In the package mounting of semiconductor integrated circuits, individual parts such as transistors and diodes, and especially recently, LSIs, there are desires for package size reduction, thickness reduction, and integration degree increase. LSI mounting techniques include the packages of the type having lead terminals incorporated in the package, and this type of packages, which is represented by QFNs (quad flat non-leaded packages), is one of the package types which are especially attracting attention from the standpoints of size reduction and integration degree increase. A process which is especially attracting attention in recent years among processes for QFN production comprises orderly arranging chips for OFNs on a die pad in a package pattern region of a lead frame, en bloc encapsulating the chips in the cavity of a mold with an encapsulating resin material, and then cutting the molding into individual QFN structures to thereby greatly improve the productivity per unit lead frame area. On the other hand, for attaining improved connection reliability in the mounting of semiconductor devices on substrates such as mother boards, there is a desire for a semiconductor device having the so-called standoff, i.e., a semiconductor device in which the conductor on the mounting side partly projects from the encapsulating resin.

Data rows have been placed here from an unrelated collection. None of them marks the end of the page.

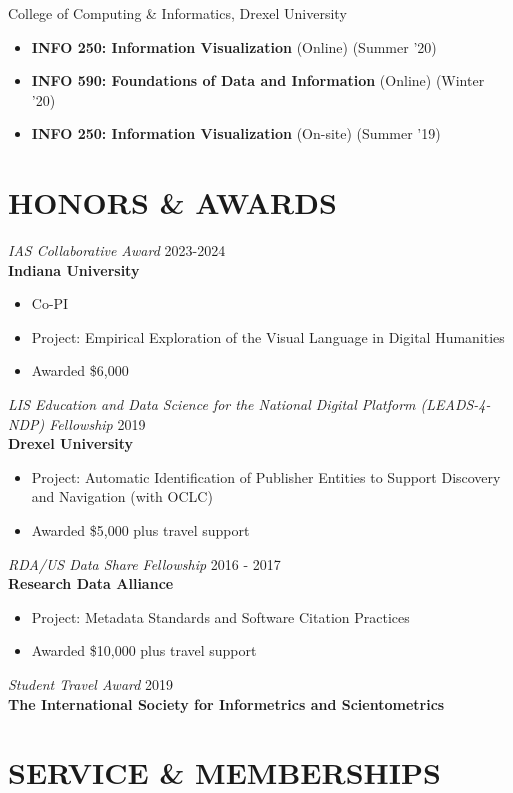 \documentclass[margin, 10pt]{res} %
\begin{document}
\begin{resume}
College of Computing \& Informatics, Drexel University

\begin{itemize}
\item \textbf{INFO 250: Information Visualization} (Online) (Summer '20)
\item \textbf{INFO 590: Foundations of Data and Information} (Online) (Winter '20)
\item \textbf{INFO 250: Information Visualization} (On-site) (Summer '19)
\end{itemize}

\section{HONORS \& AWARDS}


{\sl IAS Collaborative Award}  \hfill 2023-2024 \\
\textbf{Indiana University}
\begin{itemize}
\item Co-PI
\item Project: Empirical Exploration of the Visual Language in Digital Humanities
\item Awarded \$6,000
\end{itemize} 

{\sl LIS Education and Data Science for the National Digital Platform (LEADS-4-NDP) Fellowship}  \hfill 2019 \\
\textbf{Drexel University}
\begin{itemize}
\item Project: Automatic Identification of Publisher Entities to Support Discovery and Navigation (with OCLC)
\item Awarded \$5,000 plus travel support
\end{itemize} 

{\sl RDA/US Data Share Fellowship}  \hfill 2016 - 2017 \\
\textbf{Research Data Alliance}
\begin{itemize}
\item Project: Metadata Standards and Software Citation Practices
\item Awarded \$10,000 plus travel support
\end{itemize} 

{\sl Student Travel Award} \hfill 2019 \\
\textbf{The International Society for Informetrics and Scientometrics}

\section{SERVICE \& MEMBERSHIPS}


\end{resume}
\end{document}
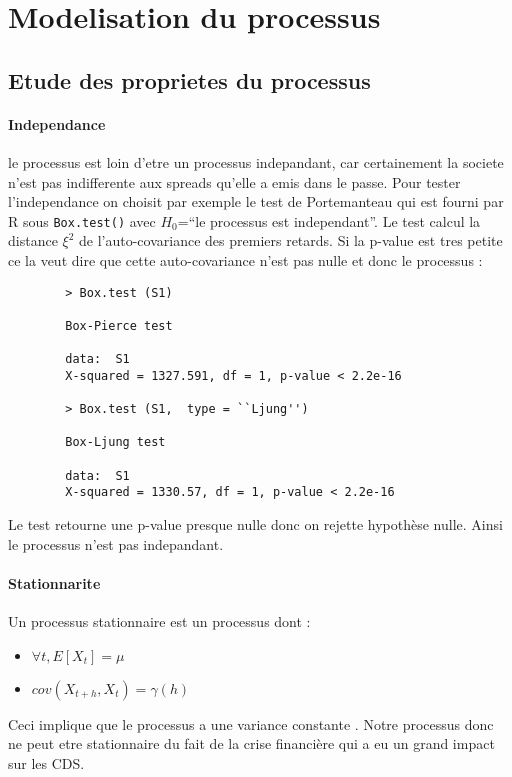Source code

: \section{Modelisation du processus}
    \subsection{Etude des proprietes du processus}    
        \paragraph{Independance} 
        le processus est loin d'etre un processus indepandant, car certainement la
        societe n'est pas indifferente aux spreads qu'elle a emis dans le passe.
        Pour tester l'independance on choisit par exemple le test de Portemanteau
        qui est fourni par R sous \verb+Box.test()+ avec $H_0$=``le processus est
        independant''. Le test calcul
        la distance $\xi^2$ de l'auto-covariance des premiers retards. Si la p-value est tres petite ce la
        veut dire que cette auto-covariance n'est pas nulle et donc le processus :
        \begin{verbatim}
        > Box.test (S1)

        Box-Pierce test

        data:  S1
        X-squared = 1327.591, df = 1, p-value < 2.2e-16

        > Box.test (S1,  type = ``Ljung'')

        Box-Ljung test

        data:  S1
        X-squared = 1330.57, df = 1, p-value < 2.2e-16

        \end{verbatim}

        Le test retourne une p-value presque nulle donc on rejette hypothèse nulle.
        Ainsi le processus n'est pas indepandant.

        \paragraph{Stationnarite}
        Un processus stationnaire est un processus dont :
        \begin{itemize}
            \item $\forall t,E[X_t]=\mu$  
            \item $cov(X_{t+h},X_t)=\gamma(h)$ 
        \end{itemize}
        Ceci implique que le processus a une variance constante .
        Notre processus donc ne peut etre stationnaire du fait de la crise
        financière qui a eu un grand impact sur les CDS. 

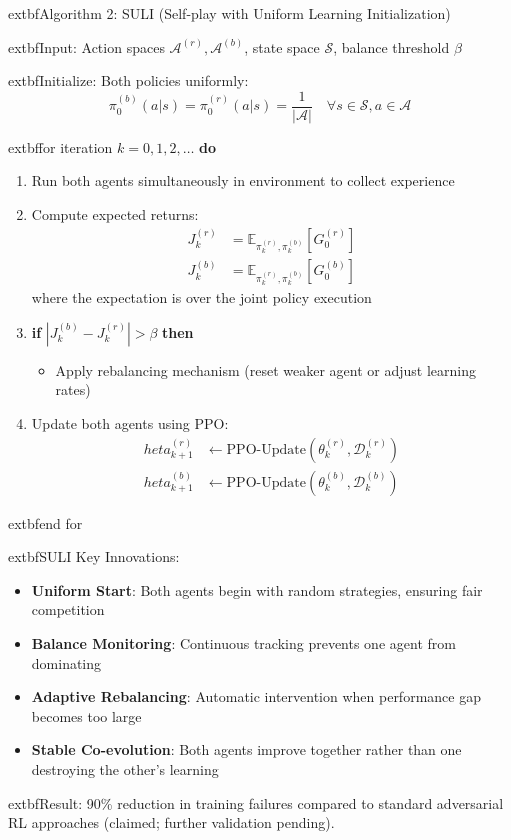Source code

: \documentclass[11pt]{article}
\begin{document}
\begin{mathdetails}
	extbf{Algorithm 2: SULI (Self-play with Uniform Learning Initialization)}

	extbf{Input:} Action spaces $\mathcal{A}^{(r)}, \mathcal{A}^{(b)}$, state space $\mathcal{S}$, balance threshold $\beta$

	extbf{Initialize:} Both policies uniformly:
$$\pi_0^{(b)}(a|s) = \pi_0^{(r)}(a|s) = \frac{1}{|\mathcal{A}|} \quad \forall s \in \mathcal{S}, a \in \mathcal{A}$$

	extbf{for} iteration $k = 0, 1, 2, \ldots$ \textbf{do}
\begin{enumerate}
\item Run both agents simultaneously in environment to collect experience
\item Compute expected returns:
   \begin{align}
   J^{(r)}_k &= \mathbb{E}_{\pi_k^{(r)}, \pi_k^{(b)}}[G_0^{(r)}] \\
   J^{(b)}_k &= \mathbb{E}_{\pi_k^{(r)}, \pi_k^{(b)}}[G_0^{(b)}]
   \end{align}
   where the expectation is over the joint policy execution

\item \textbf{if} $|J^{(b)}_k - J^{(r)}_k| > \beta$ \textbf{then}
   \begin{itemize}
   \item Apply rebalancing mechanism (reset weaker agent or adjust learning rates)
   \end{itemize}

\item Update both agents using PPO:
   \begin{align}
   	heta_{k+1}^{(r)} &\leftarrow \text{PPO-Update}(\theta_k^{(r)}, \mathcal{D}_k^{(r)}) \\
   	heta_{k+1}^{(b)} &\leftarrow \text{PPO-Update}(\theta_k^{(b)}, \mathcal{D}_k^{(b)})
   \end{align}
\end{enumerate}
	extbf{end for}
\end{mathdetails}

\begin{example}
	extbf{SULI Key Innovations}:
\begin{itemize}
\item \textbf{Uniform Start}: Both agents begin with random strategies, ensuring fair competition
\item \textbf{Balance Monitoring}: Continuous tracking prevents one agent from dominating
\item \textbf{Adaptive Rebalancing}: Automatic intervention when performance gap becomes too large
\item \textbf{Stable Co-evolution}: Both agents improve together rather than one destroying the other's learning
\end{itemize}

	extbf{Result}: 90\% reduction in training failures compared to standard adversarial RL approaches (claimed; further validation pending).
\end{example}
\end{document}
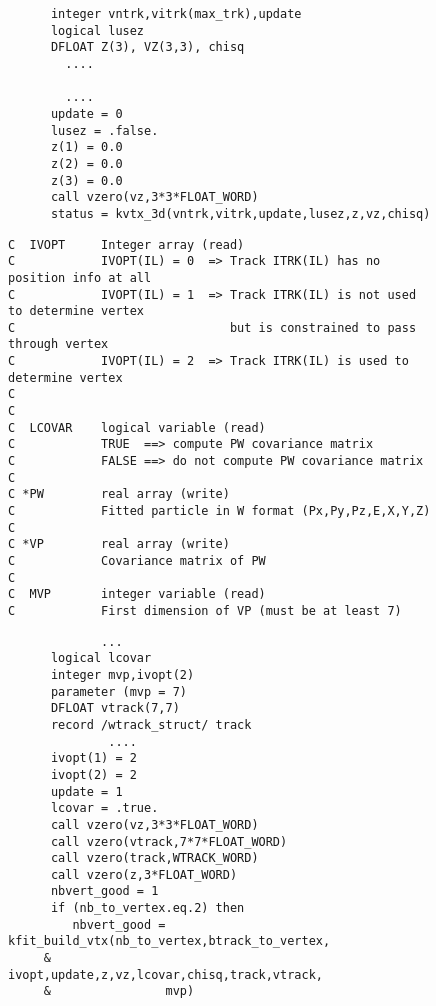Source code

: \begin{figure}
\begin{tt}
\begin{verbatim}
      integer vntrk,vitrk(max_trk),update
      logical lusez
      DFLOAT Z(3), VZ(3,3), chisq
        ....

        ....
      update = 0
      lusez = .false.
      z(1) = 0.0
      z(2) = 0.0
      z(3) = 0.0
      call vzero(vz,3*3*FLOAT_WORD)
      status = kvtx_3d(vntrk,vitrk,update,lusez,z,vz,chisq)

\end{verbatim}
\end{tt}
\label{code:kvtx}
\end{figure}

\begin{figure}
\begin{tt}
\begin{verbatim}
C  IVOPT     Integer array (read)
C            IVOPT(IL) = 0  => Track ITRK(IL) has no position info at all
C            IVOPT(IL) = 1  => Track ITRK(IL) is not used to determine vertex
C                              but is constrained to pass through vertex
C            IVOPT(IL) = 2  => Track ITRK(IL) is used to determine vertex
C
C
C  LCOVAR    logical variable (read)
C            TRUE  ==> compute PW covariance matrix
C            FALSE ==> do not compute PW covariance matrix
C
C *PW        real array (write)
C            Fitted particle in W format (Px,Py,Pz,E,X,Y,Z)
C
C *VP        real array (write)
C            Covariance matrix of PW
C
C  MVP       integer variable (read)
C            First dimension of VP (must be at least 7)

\end{verbatim}
\end{tt}
\label{code:build}
\end{figure}

\begin{figure}
\begin{tt}
\begin{verbatim}
             ...
      logical lcovar
      integer mvp,ivopt(2)       
      parameter (mvp = 7)
      DFLOAT vtrack(7,7)
      record /wtrack_struct/ track
              ....
      ivopt(1) = 2
      ivopt(2) = 2
      update = 1
      lcovar = .true.
      call vzero(vz,3*3*FLOAT_WORD)
      call vzero(vtrack,7*7*FLOAT_WORD)
      call vzero(track,WTRACK_WORD)
      call vzero(z,3*FLOAT_WORD)
      nbvert_good = 1
      if (nb_to_vertex.eq.2) then
         nbvert_good = kfit_build_vtx(nb_to_vertex,btrack_to_vertex,
     &                ivopt,update,z,vz,lcovar,chisq,track,vtrack,
     &                mvp)

\end{verbatim}
\end{tt}
\label{code:doit}
\end{figure}

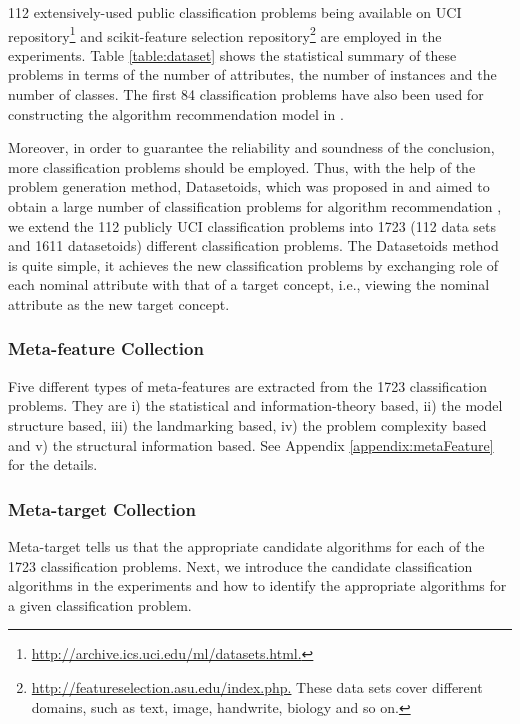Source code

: \documentclass[acmsmall]{acmart}
\begin{document}
112 extensively-used public classification problems being available
on UCI
repository\footnote{\url{http://archive.ics.uci.edu/ml/datasets.html.}} and scikit-feature selection repository\footnote{\url{http://featureselection.asu.edu/index.php.} These data sets cover different domains, such as text, image, handwrite, biology and so on.}
are employed in the experiments. Table \ref{table:dataset} shows the
statistical summary of these problems in terms of the number of
attributes, the number of instances and the number of classes. The first 84
classification problems have also been used for constructing the
algorithm recommendation model in \cite{wang2014generic}.

Moreover, in order to guarantee the reliability and soundness of the
conclusion, more classification problems should be employed. Thus,
with the help of the problem generation method, Datasetoids, which
was proposed in \cite{soares2009uci} and aimed to obtain a large
number of classification problems for algorithm recommendation
\cite{prudencio2011selecting}, we extend the 112 publicly UCI
classification problems into 1723 (112 data sets and 1611
datasetoids) different classification problems. The Datasetoids
method is quite simple, it achieves the new classification problems
by exchanging role of each nominal attribute with that of a target
concept, i.e., viewing the nominal attribute as the new target
concept.

\subsubsection{Meta-feature Collection}

Five different types of meta-features are extracted from the 1723
classification problems. They are i) the statistical and
information-theory based, ii) the model structure based, iii) the
landmarking based, iv) the problem complexity based and v) the
structural information based. See Appendix \ref{appendix:metaFeature} for the details.

\subsubsection{Meta-target Collection}

Meta-target tells us that the appropriate candidate algorithms for
each of the 1723 classification problems. Next, we introduce the
candidate classification algorithms in the experiments and how to
identify the appropriate algorithms for a given classification
problem.
\end{document}
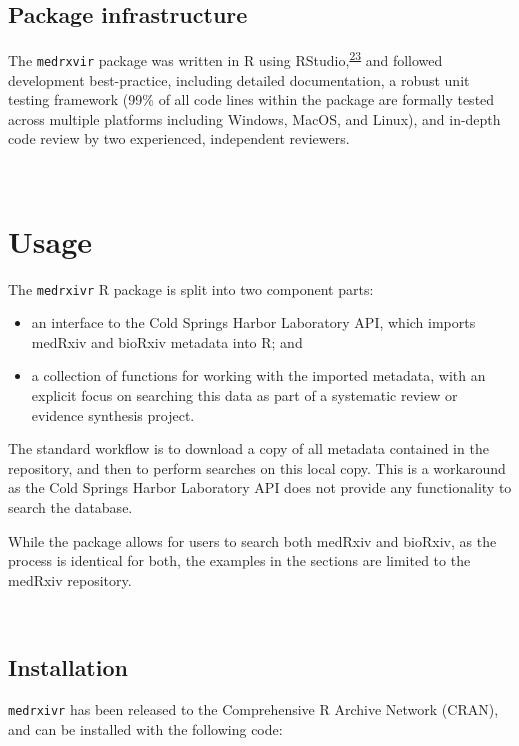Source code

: \documentclass[a4paper, twoside]{templates/ociamthesis}
\providecommand{\tightlist}{%
  \setlength{\itemsep}{0pt}\setlength{\parskip}{0pt}}
\begin{document}
\hypertarget{package-infrastructure}{%
\subsection{Package infrastructure}\label{package-infrastructure}}

The \texttt{medrxvir} package was written in R using RStudio,\textsuperscript{\protect\hyperlink{ref-rcoreteam2019}{23}} and followed development best-practice, including detailed documentation, a robust unit testing framework (99\% of all code lines within the package are formally tested across multiple platforms including Windows, MacOS, and Linux), and in-depth code review by two experienced, independent reviewers.

~

\hypertarget{usage}{%
\section{Usage}\label{usage}}

The \texttt{medrxivr} R package is split into two component parts:

\begin{itemize}
\tightlist
\item
  an interface to the Cold Springs Harbor Laboratory API, which imports medRxiv and bioRxiv metadata into R; and
\item
  a collection of functions for working with the imported metadata, with an explicit focus on searching this data as part of a systematic review or evidence synthesis project.
\end{itemize}

The standard workflow is to download a copy of all metadata contained in the repository, and then to perform searches on this local copy. This is a workaround as the Cold Springs Harbor Laboratory API does not provide any functionality to search the database.

While the package allows for users to search both medRxiv and bioRxiv, as the process is identical for both, the examples in the sections are limited to the medRxiv repository.

~

\hypertarget{installation}{%
\subsection{Installation}\label{installation}}

\texttt{medrxivr} has been released to the Comprehensive R Archive Network (CRAN), and can be installed with the following code:
\end{document}
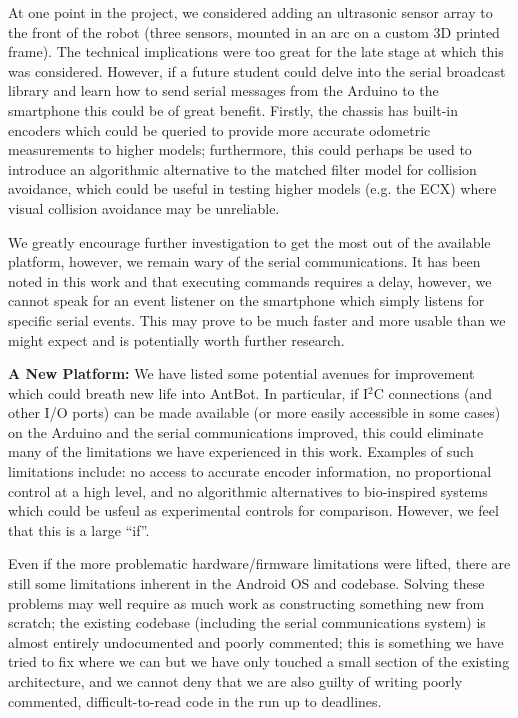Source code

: \documentclass[a4paper,11pt,twoside,openright]{article}
\begin{document}
At one point in the project, we considered adding an ultrasonic sensor
array to the front of the robot (three sensors, mounted in an arc on a
custom 3D printed frame). The technical implications were too great
for the late stage at which this was considered. However, if a future
student could delve into the serial broadcast library and learn how to
send serial messages from the Arduino to the smartphone this could be
of great benefit. Firstly, the chassis has built-in encoders which
could be queried to provide more accurate odometric measurements to
higher models; furthermore, this could perhaps be used to introduce an
algorithmic alternative to the matched filter model for collision
avoidance, which could be useful in testing higher models (e.g. the
ECX) where visual collision avoidance may be unreliable.
\newline\par

We greatly encourage further investigation to get the most out of the
available platform, however, we remain wary of the serial
communications. It has been noted in this work and \cite{Mitchell2018}
that executing commands requires a delay, however, we cannot speak for
an event listener on the smartphone which simply listens for specific
serial events. This may prove to be much faster and more usable than
we might expect and is potentially worth further research.\newline\par



\textbf{A New Platform:} We have listed some potential avenues for
improvement which could breath new life into AntBot. In particular, if
I$^2$C connections (and other I/O ports) can be made available (or
more easily accessible in some cases) on the Arduino and the serial
communications improved, this could eliminate many of the limitations
we have experienced in this work. Examples of such limitations
include: no access to accurate encoder information, no proportional
control at a high level, and no algorithmic alternatives to
bio-inspired systems which could be usfeul as experimental controls
for comparison. However, we feel that this is a large ``if''.
\newline\par

Even if the more problematic hardware/firmware limitations were lifted, there
are still some limitations inherent in the Android OS and codebase.
Solving these problems may well require as much work as constructing
something new from scratch; the existing codebase (including the
serial communications system) is almost entirely undocumented and
poorly commented; this is something we have tried to fix where we can
but we have only touched a small section of the existing architecture,
and we cannot deny that we are also guilty of writing poorly
commented, difficult-to-read code in the run up to deadlines.
\newline\par
\end{document}
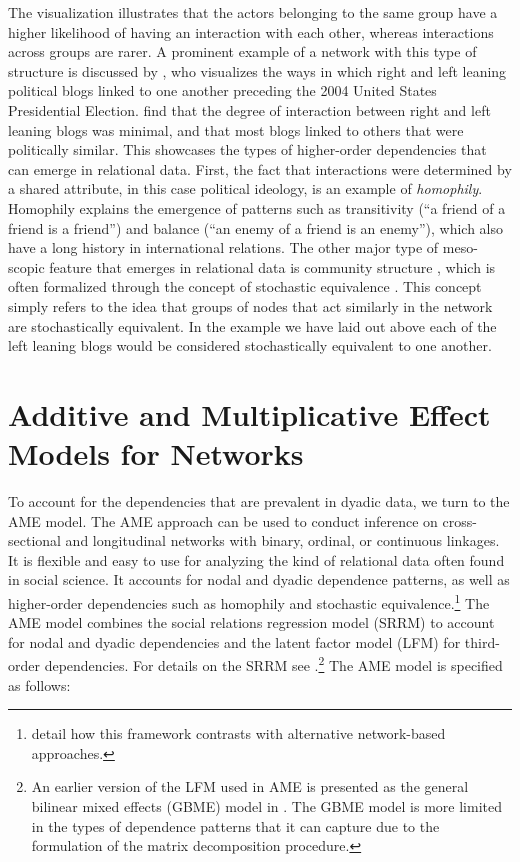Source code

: The visualization illustrates that the actors belonging to the same group have a higher likelihood of having an interaction with each other, whereas interactions across groups are rarer. A prominent example of a network with this type of structure is discussed by \citet{adamic:glance:2005}, who visualizes the ways in which right and left leaning political blogs linked to one another preceding the 2004 United States Presidential Election. \citeauthor{adamic:glance:2005} find that the degree of interaction between right and left leaning blogs was minimal, and that most blogs linked to others that were politically similar. This showcases the types of higher-order dependencies that can emerge in relational data. First, the fact that interactions were determined by a shared attribute, in this case political ideology, is an example of \textit{homophily}. Homophily explains the emergence of patterns such as transitivity (``a friend of a friend is a friend'') and balance (``an enemy of a friend is an enemy''), which also have a long history in international relations. The other major type of meso-scopic feature that emerges in relational data is community structure \citep{mucha:etal:2010}, which is often formalized through the concept of stochastic equivalence \citep{anderson:etal:1992}. This concept simply refers to the idea that groups of nodes that act similarly in the network are stochastically equivalent. In the example we have laid out above each of the left leaning blogs would be considered stochastically equivalent to one another. 

\section{\textbf{Additive and Multiplicative Effect Models for Networks}}

To account for the dependencies that are prevalent in dyadic data, we turn to the AME model. The AME approach can be used to conduct inference on cross-sectional and longitudinal networks with binary, ordinal, or continuous linkages. It is flexible and easy to use for analyzing the kind of relational data often found in social science. It accounts for nodal and dyadic dependence patterns, as well as higher-order dependencies such as homophily and stochastic equivalence.\footnote{\citet{minhas:etal:2016:arxiv} detail how this framework contrasts with alternative network-based approaches.} The AME model combines the social relations regression model (SRRM) to account for nodal and dyadic dependencies and the latent factor model (LFM) for third-order dependencies.  For details on the SRRM see \citet{li:loken:2002,hoff:2005,dorff:minhas:2017}.\footnote{An earlier version of the LFM  used in AME is presented as the general bilinear mixed effects (GBME) model in \citet{hoff:ward:2004}. The GBME model is more limited in the types of dependence patterns that it can capture due to the formulation of the matrix decomposition procedure.} The AME model is specified as follows:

Furthermore, semiconductor devices of a lead-less structure have been developed recently for the purpose of thickness reduction. The following process has, for example, been proposed as a process for producing such a lead-less semiconductor device. First, a metal foil is laminated to a base and etched so that the metal foil remains in given areas to form a die pad part 23a and conductive parts 23b on the base 20 as shown in FIG. 7. Subsequently, a semiconductor element 21 is bonded to the die pad part 23a through an adhesive layer 24, and the semiconductor element 21 is then electrically connected to the conductive parts 23b with wires 25. The resultant structure is subjected to transfer molding with a mold to thereby resin-encapsulate the structure so that only the space in which the semiconductor element 21 is electrically connected to the conductive parts 23b is filled with an encapsulating resin layer 26. Thereafter, the base 20 is separated from the encapsulating resin layer 26 to thereby produce a package including the encapsulated semiconductor element as shown in FIG. 8 (see document 1). In this process, since a die pad part 23a and conductive parts 23b are formed on a base 20, the conductive parts can have a reduced thickness. In addition, when such packages thus obtained through resin encapsulation with an encapsulating material are separated into individual packages, there is no need of cutting a lead frame. This process hence has an advantage that blade wear by dicing is slight.
Document 1: JP-A-9-252014